Streamlining Data Integration: Unlocking Efficiency with Informatica and Incorta Integration 


Integrating different data platforms can be a challenging task for businesses. However, it is essential to ensure a seamless flow of data and insights across different systems to enable an effective decision-making process. In this blog post, we will discuss how to integrate Informatica and Incorta, two powerful data platforms, to create a more efficient data processing and analysis workflow. 

The main goal of this integration is to allow users who use Informatica to load data from data sources, perform data cleansing and explore the data catalog to be able to push the processed data to Incorta and explore the Incorta metadata on the Informatica data Catalog platform. To streamline this integration, we have built two tools, the Incorta Custom Scanner plugin and the Incorta Load Automation tool. 

The Incorta Custom Scanner pulls the metadata from Incorta and injects it into Informatica. This plugin allows users to access all of the metadata from Incorta, including tables, insights, and data lineage on the Informatica data catalog platform. The Incorta Load Automation automates the process of syncing Incorta with Informatica. It should be added to the workflow in Informatica Data Quality. 

Setting up the integration system 

The system starts by designing some workflow on Informatica Data Quality, the workflow should push the output as incremental parquet files in a shared disk. The shared disk can typically be Incorta’s shared disk. 

The next step is to load the cleaned table in Incorta. This can be done by creating a data lake-based table in Incorta that reads parquet files incrementally from the shared disk. 

Till this point, we have now data loaded and processed in Informatica, then loaded in Incorta. However, we need to sync the load time of both systems, and we need to clean the staging area after files are loaded in Incorta as it is no longer needed. 

Here comes the role of Incorta Load Automation. The Incorta Load Automation should be added to the end of the workflow as a Command Task. Once fired, it will trigger schema load on Incorta automatically and wait for it to load. Once loaded, it will delete the parquet files in the shared data lake as they are no longer needed. This automation tool ensures that data is continuously synced between Informatica and Incorta, keeping both systems up to date. 
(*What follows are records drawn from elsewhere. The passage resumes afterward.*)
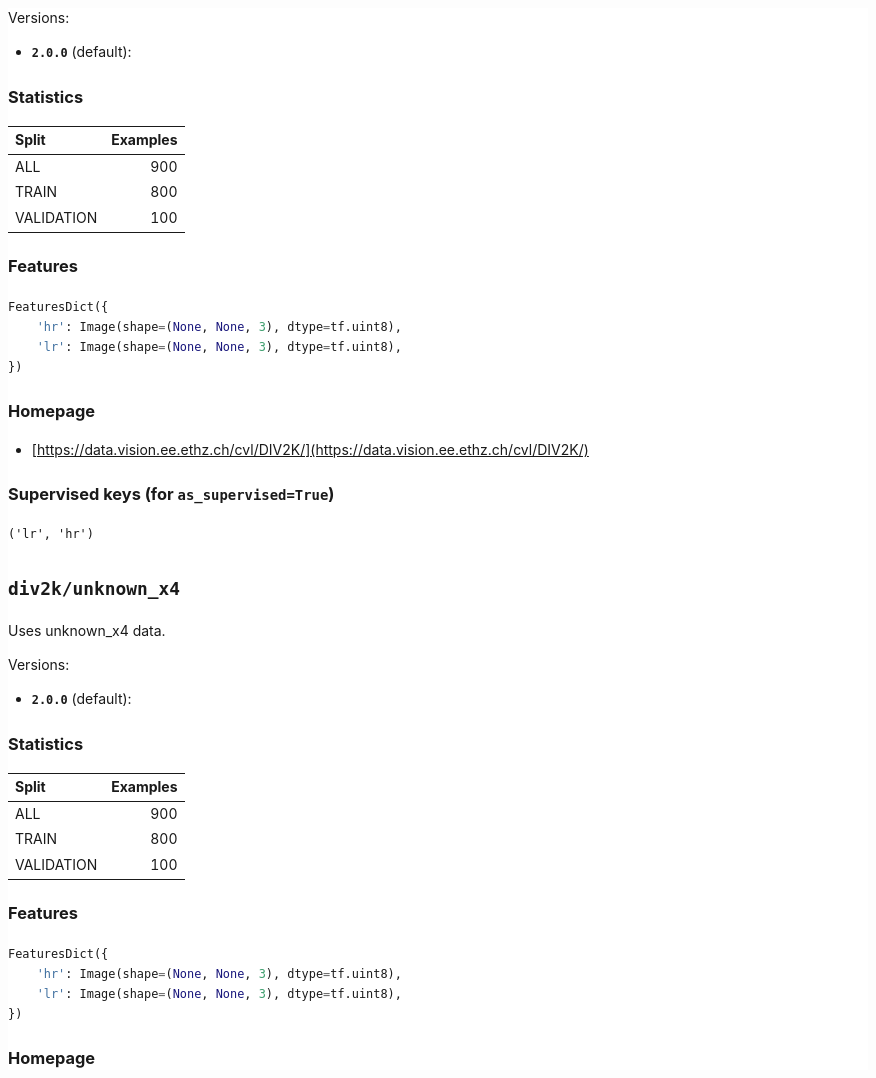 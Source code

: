 Versions:

*   **`2.0.0`** (default):

### Statistics

Split      | Examples
:--------- | -------:
ALL        | 900
TRAIN      | 800
VALIDATION | 100

### Features

```python
FeaturesDict({
    'hr': Image(shape=(None, None, 3), dtype=tf.uint8),
    'lr': Image(shape=(None, None, 3), dtype=tf.uint8),
})
```

### Homepage

*   [https://data.vision.ee.ethz.ch/cvl/DIV2K/](https://data.vision.ee.ethz.ch/cvl/DIV2K/)

### Supervised keys (for `as_supervised=True`)

`('lr', 'hr')`

## `div2k/unknown_x4`

Uses unknown_x4 data.

Versions:

*   **`2.0.0`** (default):

### Statistics

Split      | Examples
:--------- | -------:
ALL        | 900
TRAIN      | 800
VALIDATION | 100

### Features

```python
FeaturesDict({
    'hr': Image(shape=(None, None, 3), dtype=tf.uint8),
    'lr': Image(shape=(None, None, 3), dtype=tf.uint8),
})
```

### Homepage
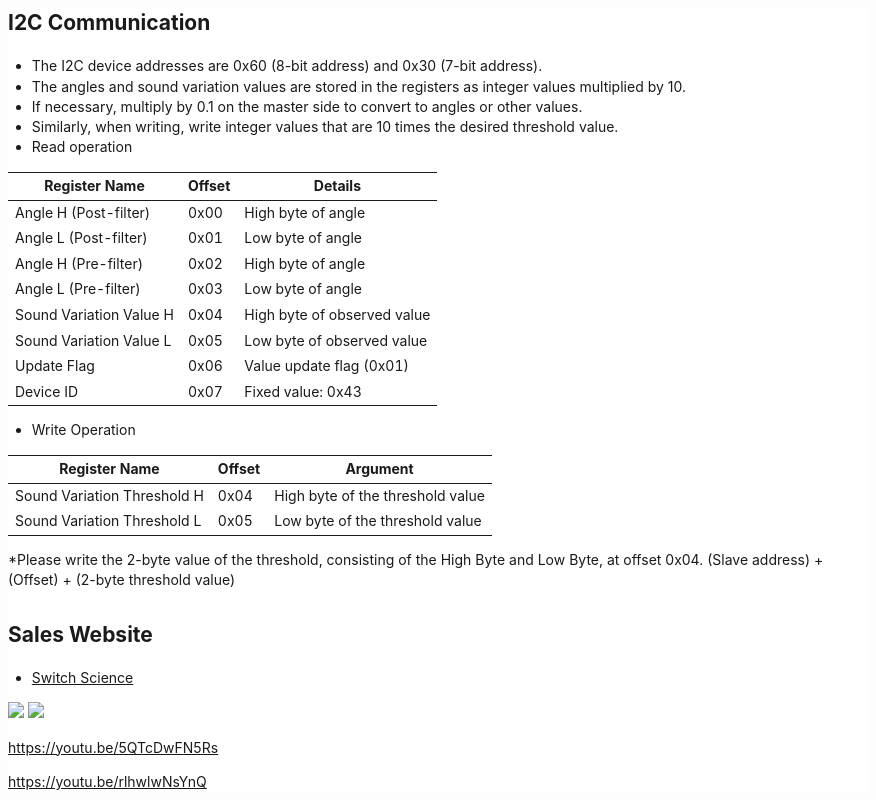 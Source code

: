 
I2C Communication
-----------------
  * The I2C device addresses are 0x60 (8-bit address) and 0x30 (7-bit address).
  * The angles and sound variation values are stored in the registers as integer values multiplied by 10.
  * If necessary, multiply by 0.1 on the master side to convert to angles or other values.
  * Similarly, when writing, write integer values that are 10 times the desired threshold value.
  * Read operation
  
| Register Name | Offset | Details |
| --- | --- | --- |
| Angle H (Post-filter) | 0x00 | High byte of angle |
| Angle L (Post-filter) | 0x01 | Low byte of angle |
| Angle H (Pre-filter) | 0x02 | High byte of angle |
| Angle L (Pre-filter) | 0x03 | Low byte of angle |
| Sound Variation Value H | 0x04 | High byte of observed value |
| Sound Variation Value L | 0x05 | Low byte of observed value |
| Update Flag | 0x06 | Value update flag (0x01) |
| Device ID | 0x07 | Fixed value: 0x43 |

* Write Operation  
  
| Register Name | Offset | Argument |
| --- | --- | --- |
| Sound Variation Threshold H | 0x04 | High byte of the threshold value |
| Sound Variation Threshold L | 0x05 | Low byte of the threshold value |

*Please write the 2-byte value of the threshold, consisting of the High Byte and Low Byte, at offset 0x04. (Slave address) + (Offset) + (2-byte threshold value)

## Sales Website
  * [Switch Science](https://www.switch-science.com/)

<img src="https://github.com/meerstern/Sound_Direction_Sensor/blob/main/IMG/sds1.jpg" width="360">

<img src="https://github.com/meerstern/Sound_Direction_Sensor/blob/main/IMG/sds2.jpg" width="360">

[2]: https://www.switch-science.com/products/8129


https://youtu.be/5QTcDwFN5Rs

https://youtu.be/rlhwlwNsYnQ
Finally, we add the Incorta Custom Scanner to Informatica as a custom scanner and schedule it to run daily. This scanner retrieves all metadata from Incorta and makes it available in Informatica EDC. The metadata includes Incorta insights (exposed as tables) and the data lineage. This scanner ensures that users can access all the metadata they need on the Informatica data catalog platform to create workflows and data pipelines. 
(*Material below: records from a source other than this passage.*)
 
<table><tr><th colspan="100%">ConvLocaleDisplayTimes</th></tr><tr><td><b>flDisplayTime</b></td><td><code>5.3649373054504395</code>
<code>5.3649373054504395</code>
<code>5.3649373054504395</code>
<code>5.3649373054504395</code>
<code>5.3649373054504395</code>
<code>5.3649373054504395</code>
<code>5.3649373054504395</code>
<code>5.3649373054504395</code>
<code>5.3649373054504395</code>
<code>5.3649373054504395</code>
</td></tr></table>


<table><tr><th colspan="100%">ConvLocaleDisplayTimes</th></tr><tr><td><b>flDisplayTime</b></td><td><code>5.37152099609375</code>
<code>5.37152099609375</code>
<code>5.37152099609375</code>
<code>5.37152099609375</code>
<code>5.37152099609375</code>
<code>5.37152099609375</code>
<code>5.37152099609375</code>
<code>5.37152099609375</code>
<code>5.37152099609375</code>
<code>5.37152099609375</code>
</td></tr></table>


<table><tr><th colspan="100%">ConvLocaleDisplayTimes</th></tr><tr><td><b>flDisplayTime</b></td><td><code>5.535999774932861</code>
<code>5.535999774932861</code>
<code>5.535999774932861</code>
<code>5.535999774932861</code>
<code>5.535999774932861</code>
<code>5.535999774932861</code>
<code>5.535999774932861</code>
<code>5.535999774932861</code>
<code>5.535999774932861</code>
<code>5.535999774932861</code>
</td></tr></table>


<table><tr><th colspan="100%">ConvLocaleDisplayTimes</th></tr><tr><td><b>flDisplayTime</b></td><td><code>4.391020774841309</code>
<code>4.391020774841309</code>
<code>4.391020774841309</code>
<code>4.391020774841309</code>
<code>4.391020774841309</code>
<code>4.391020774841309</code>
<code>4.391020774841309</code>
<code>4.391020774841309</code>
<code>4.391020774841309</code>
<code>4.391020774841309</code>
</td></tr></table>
In conclusion, integrating Informatica and Incorta can significantly improve the efficiency of data processing and analysis workflows, similar to the success story of our valued customer, neoleap. By using the Incorta Custom Scanner and Incorta Load Automation, users can seamlessly move data between the two platforms and access all the metadata they need to create workflows and data pipelines. This integration can help businesses make faster and better-informed decisions based on accurate data and insights.